Christian Wagner, Chief Investment Officer of Longview Capital Management ( based in Wilmington, DE and advisor to the Longview Global Allocation Fund (a mutual fund under ticker: LONGX) clearly believes that VIX related ETFs and ETNs are simply not for everyone, which would likely remove a large amount of the negativity and misunderstanding that has pervaded the funds in recent years. Wagner, whom utilizes volatility based ETPs in his portfolios in a volatility based strategy states:

“Unfortunately one of the most innovative and effective hedging tools developed in recent years is also one of the most misunderstood and therefore misapplied. Investors need to grasp the fact that the VIX quote on their television screen bears little resemblance to the VXX ETN quote that appears on their trading screen. Unlike the S&P500 Index ( SPX) and the S&P 500 SPDR ETF (SPY) the VIX Index and the iPATH SP500 VIX ETN (VXX) share no similar consistent correlation. The underlying volatility index calculations and ETN components are vastly different. In times of heightened volatility these differences are multiplied. Unless the investor has a true understanding of these variances and their possible consequences they should avoid self sacrifice.”
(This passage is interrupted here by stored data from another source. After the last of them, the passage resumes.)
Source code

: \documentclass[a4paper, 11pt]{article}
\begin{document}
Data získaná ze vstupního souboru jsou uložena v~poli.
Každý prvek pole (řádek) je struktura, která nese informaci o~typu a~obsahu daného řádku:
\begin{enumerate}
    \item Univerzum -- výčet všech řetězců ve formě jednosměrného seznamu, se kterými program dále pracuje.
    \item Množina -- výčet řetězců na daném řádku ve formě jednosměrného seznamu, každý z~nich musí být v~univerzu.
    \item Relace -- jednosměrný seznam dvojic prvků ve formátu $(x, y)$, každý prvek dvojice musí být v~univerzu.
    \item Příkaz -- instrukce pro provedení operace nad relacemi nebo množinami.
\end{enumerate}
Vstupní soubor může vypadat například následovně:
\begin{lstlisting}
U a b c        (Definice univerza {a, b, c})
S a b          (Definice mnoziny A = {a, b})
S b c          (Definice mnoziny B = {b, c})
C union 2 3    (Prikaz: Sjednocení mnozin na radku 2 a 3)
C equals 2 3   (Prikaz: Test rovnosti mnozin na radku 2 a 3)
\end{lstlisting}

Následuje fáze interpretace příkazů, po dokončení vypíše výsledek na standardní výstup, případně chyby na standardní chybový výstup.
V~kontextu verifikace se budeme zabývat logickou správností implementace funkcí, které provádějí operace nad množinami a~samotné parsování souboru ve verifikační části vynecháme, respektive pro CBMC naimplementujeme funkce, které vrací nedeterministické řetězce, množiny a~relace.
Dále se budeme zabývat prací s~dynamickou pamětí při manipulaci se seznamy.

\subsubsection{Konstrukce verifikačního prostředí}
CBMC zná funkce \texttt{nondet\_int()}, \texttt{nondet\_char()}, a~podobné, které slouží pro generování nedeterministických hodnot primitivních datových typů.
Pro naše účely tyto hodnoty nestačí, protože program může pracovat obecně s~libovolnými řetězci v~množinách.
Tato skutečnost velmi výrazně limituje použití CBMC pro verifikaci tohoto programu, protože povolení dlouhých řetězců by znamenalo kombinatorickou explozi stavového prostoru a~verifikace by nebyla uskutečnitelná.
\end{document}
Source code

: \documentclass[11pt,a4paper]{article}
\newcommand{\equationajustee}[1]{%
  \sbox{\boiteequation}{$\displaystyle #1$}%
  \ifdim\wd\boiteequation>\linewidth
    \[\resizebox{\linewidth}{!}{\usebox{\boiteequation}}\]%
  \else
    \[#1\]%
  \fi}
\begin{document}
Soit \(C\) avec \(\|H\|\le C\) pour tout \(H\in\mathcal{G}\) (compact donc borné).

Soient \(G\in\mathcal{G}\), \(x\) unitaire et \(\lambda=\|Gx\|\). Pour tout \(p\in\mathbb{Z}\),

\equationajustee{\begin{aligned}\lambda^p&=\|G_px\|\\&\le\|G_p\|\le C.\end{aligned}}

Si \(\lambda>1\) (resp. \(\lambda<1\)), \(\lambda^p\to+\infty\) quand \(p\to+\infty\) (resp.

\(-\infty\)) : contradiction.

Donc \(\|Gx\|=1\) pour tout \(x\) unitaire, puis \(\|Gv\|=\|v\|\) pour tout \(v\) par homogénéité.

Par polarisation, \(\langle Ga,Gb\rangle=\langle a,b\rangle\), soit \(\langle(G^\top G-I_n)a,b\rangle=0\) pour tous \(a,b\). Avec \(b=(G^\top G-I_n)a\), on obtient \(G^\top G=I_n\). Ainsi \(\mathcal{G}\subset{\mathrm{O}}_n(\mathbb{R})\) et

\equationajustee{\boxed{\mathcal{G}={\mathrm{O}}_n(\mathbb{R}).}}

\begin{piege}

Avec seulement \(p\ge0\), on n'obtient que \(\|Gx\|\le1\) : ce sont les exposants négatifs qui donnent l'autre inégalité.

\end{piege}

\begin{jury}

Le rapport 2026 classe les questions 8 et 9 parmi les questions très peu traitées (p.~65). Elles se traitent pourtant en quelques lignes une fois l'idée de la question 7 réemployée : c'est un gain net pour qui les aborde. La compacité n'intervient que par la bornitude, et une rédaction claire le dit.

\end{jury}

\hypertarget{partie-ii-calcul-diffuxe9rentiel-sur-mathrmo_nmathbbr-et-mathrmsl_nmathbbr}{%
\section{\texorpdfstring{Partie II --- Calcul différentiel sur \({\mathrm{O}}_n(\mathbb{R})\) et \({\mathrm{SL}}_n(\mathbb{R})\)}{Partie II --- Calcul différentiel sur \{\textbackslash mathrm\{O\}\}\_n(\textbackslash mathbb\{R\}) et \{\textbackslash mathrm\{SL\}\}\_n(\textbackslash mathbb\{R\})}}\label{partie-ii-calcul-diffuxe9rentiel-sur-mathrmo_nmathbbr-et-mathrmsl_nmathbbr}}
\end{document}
We hope that education and understanding of what these volatility based products are designed to do, and where and when they may be most appropriate to utilize in portfolios or trading strategies will become the emphasis of the next round of scrutiny of the products instead of blind negativity based on embedded misconceptions and the lack of paying attention to detail and ever changing underlying market dynamics. The fact that none of these products are designed to track spot VIX itself in lockstep and have inherent limitations and imperfections, presents both challenges and opportunities to the ultimate end user.

This said, the products are likely not a fit for everyone, but can add value to one’s investment trading strategy or hedging strategy if employed and re-balanced properly and intelligently.